London was the hottest part of the country, with temperatures reaching a maximum of 20.4C (68.7F) at St James's Park at 1pm, according to the Met Office.
This made the capital hotter than Madrid (17C/62.5F), the Balearic Islands (18C/64.5F) and the French Riviera (16C-17C/61F-62.5F), weather forecaster MeteoGroup said.
Other parts of the south east of England will see the best of the conditions today, reaching between 17C (62.5F) and 19C (66.2F), meaning plenty of time in the sun for some on the first day of British Summer Time (BST).
The balmy weather will remain for much of the week ahead, according to Met Office meteorologist Eleanor Crompton.
" It will be warm but temperatures may be a down a couple of degrees. We'll see more cloud and hazy sunshine around with temperatures in the late teens from Monday to Wednesday."
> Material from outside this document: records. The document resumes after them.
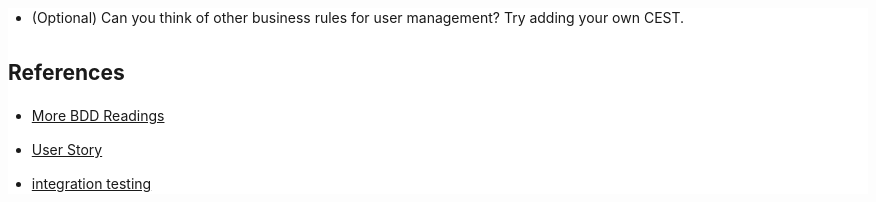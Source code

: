 * (Optional) Can you think of other business rules for user management? Try adding your own CEST.

## References

* [More BDD Readings](https://en.wikipedia.org/wiki/Behavior-driven_development)

* [User Story](https://en.wikipedia.org/wiki/User_story)

* [integration testing](https://en.wikipedia.org/wiki/Integration_testing)
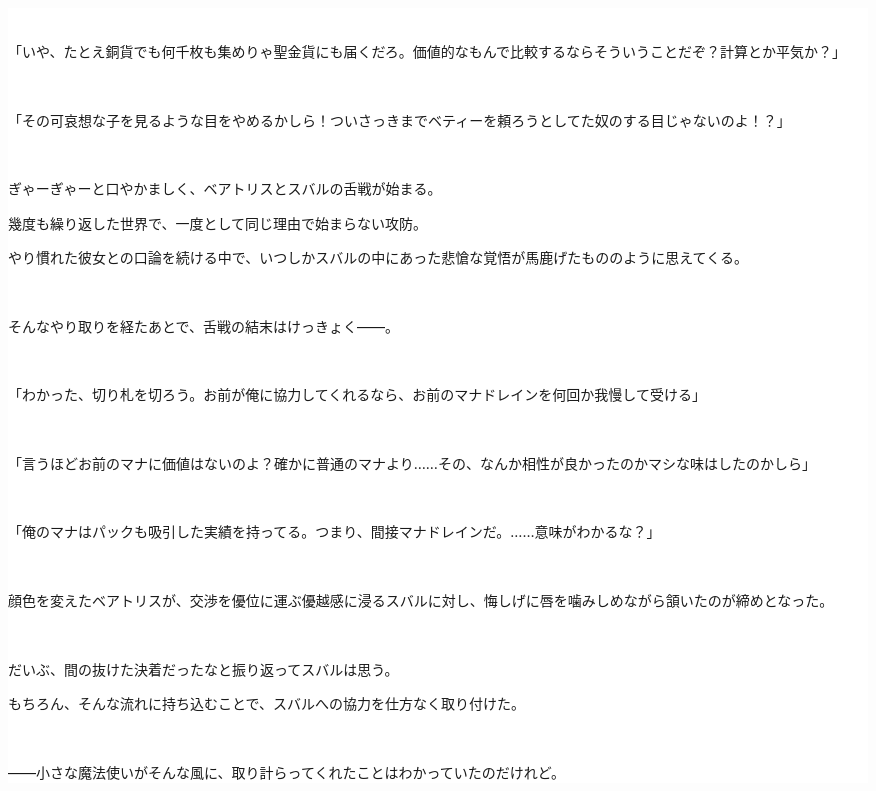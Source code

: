 　

「いや、たとえ銅貨でも何千枚も集めりゃ聖金貨にも届くだろ。価値的なもんで比較するならそういうことだぞ？計算とか平気か？」

　

「その可哀想な子を見るような目をやめるかしら！ついさっきまでベティーを頼ろうとしてた奴のする目じゃないのよ！？」

　

ぎゃーぎゃーと口やかましく、ベアトリスとスバルの舌戦が始まる。

幾度も繰り返した世界で、一度として同じ理由で始まらない攻防。

やり慣れた彼女との口論を続ける中で、いつしかスバルの中にあった悲愴な覚悟が馬鹿げたもののように思えてくる。

　

そんなやり取りを経たあとで、舌戦の結末はけっきょく――。

　

「わかった、切り札を切ろう。お前が俺に協力してくれるなら、お前のマナドレインを何回か我慢して受ける」

　

「言うほどお前のマナに価値はないのよ？確かに普通のマナより……その、なんか相性が良かったのかマシな味はしたのかしら」

　

「俺のマナはパックも吸引した実績を持ってる。つまり、間接マナドレインだ。……意味がわかるな？」

　

顔色を変えたベアトリスが、交渉を優位に運ぶ優越感に浸るスバルに対し、悔しげに唇を噛みしめながら頷いたのが締めとなった。

　

だいぶ、間の抜けた決着だったなと振り返ってスバルは思う。

もちろん、そんな流れに持ち込むことで、スバルへの協力を仕方なく取り付けた。

　

――小さな魔法使いがそんな風に、取り計らってくれたことはわかっていたのだけれど。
Ms Crompton added: " There is a chance of some thundery showers coming up in western and central areas tonight, spreading to the north. It's the u sual case of warm weather followed by the increased risk of showers."
The weather is being driven by hot air currently over the Low Countries, according to senior forecaster at MeteoGroup, Rachel Vince. Belgium and the Netherlands are forecast to have temperatures in the mid-20s Celsius today.
The springtime temperatures are also good news for Britain's plants and animals.
Matthew Oates, wildlife adviser at the National Trust , said: "We've just suffered one of the most miserable winters ever - the wettest on record, if one of the mildest. The weather owes us and nature a great Spring.
"This warm spell is great news for butterflies as they soak up the sunshine, fluttering through gardens and parks, and brilliant for birds as they get ready for the breeding season and fill the air with sweet music. If the sunny weather continues through the week it's also good news all round for blossom on fruit trees and that classic symbol of Spring, the bluebell."